De beschikking van de rechtbank is aan deze beschikking gehecht.

2.Het geding in cassatie

Tegen de beschikking van de rechtbank heeft [verzoekster] beroep in cassatie ingesteld. Het cassatierekest is aan deze beschikking gehecht en maakt daarvan deel uit.
De conclusie van de Advocaat-Generaal E.M. Wesseling-van Gent strekt tot niet-ontvankelijkverklaring van verzoekster in haar cassatieberoep.

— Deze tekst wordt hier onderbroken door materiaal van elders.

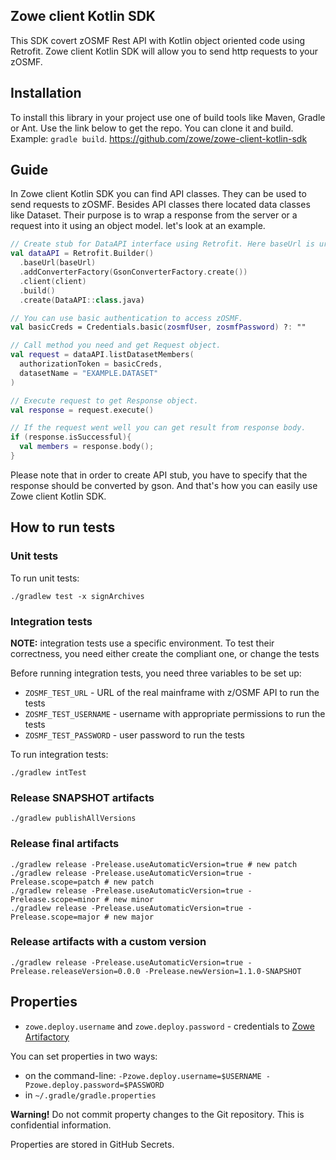 ## Zowe client Kotlin SDK
This SDK covert zOSMF Rest API with Kotlin object oriented code using Retrofit. Zowe client Kotlin SDK will allow you to send http requests to your zOSMF.

## Installation
To install this library in your project use one of build tools like Maven, Gradle or Ant. Use the link below to get the repo. You can clone it and build. Example: ```gradle build```.
https://github.com/zowe/zowe-client-kotlin-sdk
<!-- Not ready
## Installation
To install this library in your project use one of build tools like Maven, Gradle or Ant. Use the link below to get necessary artifacts.
https://mvnrepository.com/artifact/org.zowe/kotlinsdk
```xml
<dependency>
  <groupId>org.zowe</groupId>
  <artifactId>kotlinsdk</artifactId>
  <version>{version}</version>
</dependency>
```
-->

## Guide
In Zowe client Kotlin SDK you can find API classes. They can be used to send requests to zOSMF. Besides API classes there located data classes like Dataset. Their purpose is to wrap a response from the server or a request into it using an object model. let's look at an example.
```kotlin
// Create stub for DataAPI interface using Retrofit. Here baseUrl is url of your zOSMF service.
val dataAPI = Retrofit.Builder()
  .baseUrl(baseUrl)
  .addConverterFactory(GsonConverterFactory.create())
  .client(client)
  .build()
  .create(DataAPI::class.java)

// You can use basic authentication to access zOSMF.
val basicCreds = Credentials.basic(zosmfUser, zosmfPassword) ?: ""

// Call method you need and get Request object.
val request = dataAPI.listDatasetMembers(
  authorizationToken = basicCreds,
  datasetName = "EXAMPLE.DATASET"
)

// Execute request to get Response object.
val response = request.execute()

// If the request went well you can get result from response body.
if (response.isSuccessful){
  val members = response.body();
}
```
Please note that in order to create API stub, you have to specify that the response should be converted by gson. And that's how you can easily use Zowe client Kotlin SDK.

## How to run tests

### Unit tests
To run unit tests:
```
./gradlew test -x signArchives
```
### Integration tests
**NOTE:** integration tests use a specific environment. To test their correctness, you need either create the compliant one, or change the tests

Before running integration tests, you need three variables to be set up:
- ``ZOSMF_TEST_URL`` - URL of the real mainframe with z/OSMF API to run the tests
- ``ZOSMF_TEST_USERNAME`` - username with appropriate permissions to run the tests
- ``ZOSMF_TEST_PASSWORD`` - user password to run the tests

To run integration tests:
```
./gradlew intTest
```

### Release SNAPSHOT artifacts

```shell
./gradlew publishAllVersions
```

### Release final artifacts

```shell
./gradlew release -Prelease.useAutomaticVersion=true # new patch
./gradlew release -Prelease.useAutomaticVersion=true -Prelease.scope=patch # new patch
./gradlew release -Prelease.useAutomaticVersion=true -Prelease.scope=minor # new minor
./gradlew release -Prelease.useAutomaticVersion=true -Prelease.scope=major # new major
```

### Release artifacts with a custom version

```shell
./gradlew release -Prelease.useAutomaticVersion=true -Prelease.releaseVersion=0.0.0 -Prelease.newVersion=1.1.0-SNAPSHOT
```

## Properties

- `zowe.deploy.username` and `zowe.deploy.password` - credentials to [Zowe Artifactory](https://zowe.jfrog.io/)

You can set properties in two ways:

- on the command-line: `-Pzowe.deploy.username=$USERNAME -Pzowe.deploy.password=$PASSWORD`
- in `~/.gradle/gradle.properties`

**Warning!** Do not commit property changes to the Git repository. This is confidential information.

Properties are stored in GitHub Secrets.
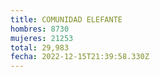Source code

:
 ```yaml
---
title: COMUNIDAD ELEFANTE
hombres: 8730
mujeres: 21253
total: 29,983
fecha: 2022-12-15T21:39:58.330Z
---
```

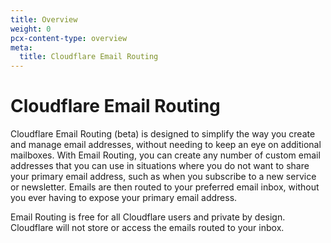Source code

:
 ```yaml
---
title: Overview
weight: 0
pcx-content-type: overview
meta:
  title: Cloudflare Email Routing
---
```


# Cloudflare Email Routing

Cloudflare Email Routing (beta) is designed to simplify the way you create and manage email addresses, without needing to keep an eye on additional mailboxes. With Email Routing, you can create any number of custom email addresses that you can use in situations where you do not want to share your primary email address, such as when you subscribe to a new service or newsletter. Emails are then routed to your preferred email inbox, without you ever having to expose your primary email address.

Email Routing is free for all Cloudflare users and private by design. Cloudflare will not store or access the emails routed to your inbox.
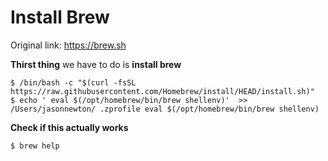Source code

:# Install Brew

Original link: https://brew.sh

**Thirst thing** we have to do is **install brew**

```
$ /bin/bash -c "$(curl -fsSL https://raw.githubusercontent.com/Homebrew/install/HEAD/install.sh)"
$ echo ' eval $(/opt/homebrew/bin/brew shellenv)'  >> /Users/jasonnewton/ .zprofile eval $(/opt/homebrew/bin/brew shellenv)
```

**Check if this actually works**

``` 
$ brew help
```
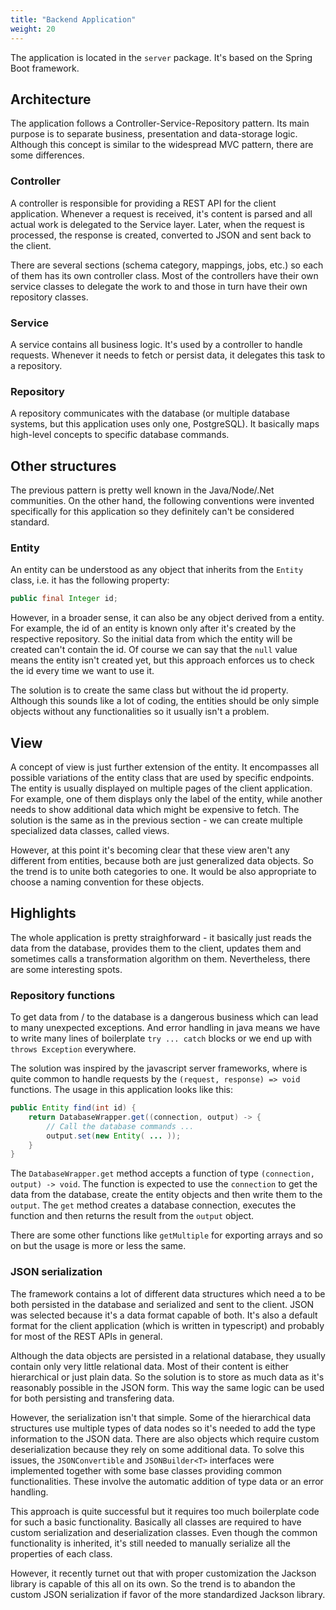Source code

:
 ```yaml
---
title: "Backend Application"
weight: 20
---
```


The application is located in the `server` package. It's based on the Spring Boot framework.

## Architecture

The application follows a Controller-Service-Repository pattern. Its main purpose is to separate business, presentation and data-storage logic. Although this concept is similar to the widespread MVC pattern, there are some differences.

### Controller

A controller is responsible for providing a REST API for the client application. Whenever a request is received, it's content is parsed and all actual work is delegated to the Service layer. Later, when the request is processed, the response is created, converted to JSON and sent back to the client.

There are several sections (schema category, mappings, jobs, etc.) so each of them has its own controller class. Most of the controllers have their own service classes to delegate the work to and those in turn have their own repository classes.

### Service

A service contains all business logic. It's used by a controller to handle requests. Whenever it needs to fetch or persist data, it delegates this task to a repository.

### Repository

A repository communicates with the database (or multiple database systems, but this application uses only one, PostgreSQL). It basically maps high-level concepts to specific database commands.

## Other structures

The previous pattern is pretty well known in the Java/Node/.Net communities. On the other hand, the following conventions were invented specifically for this application so they definitely can't be considered standard.

### Entity

An entity can be understood as any object that inherits from the `Entity` class, i.e. it has the following property:
```java
public final Integer id;
```
However, in a broader sense, it can also be any object derived from a entity. For example, the id of an entity is known only after it's created by the respective repository. So the initial data from which the entity will be created can't contain the id. Of course we can say that the `null` value means the entity isn't created yet, but this approach enforces us to check the id every time we want to use it.

The solution is to create the same class but without the id property. Although this sounds like a lot of coding, the entities should be only simple objects without any functionalities so it usually isn't a problem.

## View

A concept of view is just further extension of the entity. It encompasses all possible variations of the entity class that are used by specific endpoints. The entity is usually displayed on multiple pages of the client application. For example, one of them displays only the label of the entity, while another needs to show additional data which might be expensive to fetch. The solution is the same as in the previous section - we can create multiple specialized data classes, called views.

However, at this point it's becoming clear that these view aren't any different from entities, because both are just generalized data objects. So the trend is to unite both categories to one. It would be also appropriate to choose a naming convention for these objects.

## Highlights

The whole application is pretty straighforward - it basically just reads the data from the database, provides them to the client, updates them and sometimes calls a transformation algorithm on them. Nevertheless, there are some interesting spots.

### Repository functions

To get data from / to the database is a dangerous business which can lead to many unexpected exceptions. And error handling in java means we have to write many lines of boilerplate `try ... catch` blocks or we end up with `throws Exception` everywhere.

The solution was inspired by the javascript server frameworks, where is quite common to handle requests by the `(request, response) => void` functions. The usage in this application looks like this:
```java
public Entity find(int id) {
    return DatabaseWrapper.get((connection, output) -> {
        // Call the database commands ...
        output.set(new Entity( ... ));
    }
}
```
The `DatabaseWrapper.get` method accepts a function of type `(connection, output) -> void`. The function is expected to use the `connection` to get the data from the database, create the entity objects and then write them to the `output`. The `get` method creates a database connection, executes the function and then returns the result from the `output` object.

There are some other functions like `getMultiple` for exporting arrays and so on but the usage is more or less the same.

### JSON serialization

The framework contains a lot of different data structures which need a to be both persisted in the database and serialized and sent to the client. JSON was selected because it's a data format capable of both. It's also a default format for the client application (which is written in typescript) and probably for most of the REST APIs in general.

Although the data objects are persisted in a relational database, they usually contain only very little relational data. Most of their content is either hierarchical or just plain data. So the solution is to store as much data as it's reasonably possible in the JSON form. This way the same logic can be used for both persisting and transfering data.

However, the serialization isn't that simple. Some of the hierarchical data structures use multiple types of data nodes so it's needed to add the type information to the JSON data. There are also objects which require custom deserialization because they rely on some additional data. To solve this issues, the `JSONConvertible` and `JSONBuilder<T>` interfaces were implemented together with some base classes providing common functionalities. These involve the automatic addition of type data or an error handling.

This approach is quite successful but it requires too much boilerplate code for such a basic functionality. Basically all classes are required to have custom serialization and deserialization classes. Even though the common functionality is inherited, it's still needed to manually serialize all the properties of each class.

However, it recently turnet out that with proper customization the Jackson library is capable of this all on its own. So the trend is to abandon the custom JSON serialization if favor of the more standardized Jackson library.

3.Beoordeling van de ontvankelijkheid van het beroep

Het op 10 maart 2016 ingekomen verzoekschrift voldoet niet aan de eisen van art. 426a lid 1 Rv, omdat het niet is ondertekend door een advocaat bij de Hoge Raad. Dit verzuim kan worden hersteld door hetzelfde verzoekschrift binnen twee weken na binnenkomst ter griffie van de Hoge Raad opnieuw in te dienen, maar nu ondertekend door een advocaat bij de Hoge Raad. Van deze mogelijkheid is geen gebruik gemaakt. Dit brengt mee dat [verzoekster] in haar beroep niet-ontvankelijk dient te worden verklaard.

4.Beslissing

De Hoge Raad verklaart [verzoekster] niet-ontvankelijk in haar beroep.
Deze beschikking is gegeven door de raadsheren A.M.J. van Buchem-Spapens, als voorzitter, C.A. Streefkerk en T.H. Tanja-van den Broek, en in het openbaar uitgesproken door de raadsheer G. de Groot op
24 juni 2016.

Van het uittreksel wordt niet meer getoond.